Task inputs
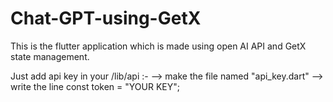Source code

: # Chat-GPT-using-GetX
This is the flutter application which is made using open AI API and GetX state management.

Just add api key in your /lib/api :-
--> make the file named "api_key.dart"
--> write the line const token = "YOUR KEY";
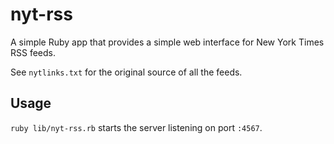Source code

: # nyt-rss

A simple Ruby app that provides a simple web interface for New York
Times RSS feeds.

See `nytlinks.txt` for the original source of all the feeds.

## Usage

`ruby lib/nyt-rss.rb` starts the server listening on port `:4567`.
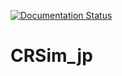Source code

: [![Documentation Status](https://readthedocs.org/projects/crsim/badge/?version=latest)](https://crsim.readthedocs.io/ja/latest/?badge=latest)

# CRSim_jp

Task goal
Each line above with the word "using" needs to be copied.

Answer space
: # Chat-GPT-using-GetX
This is the flutter application which is made using open AI API and GetX state management.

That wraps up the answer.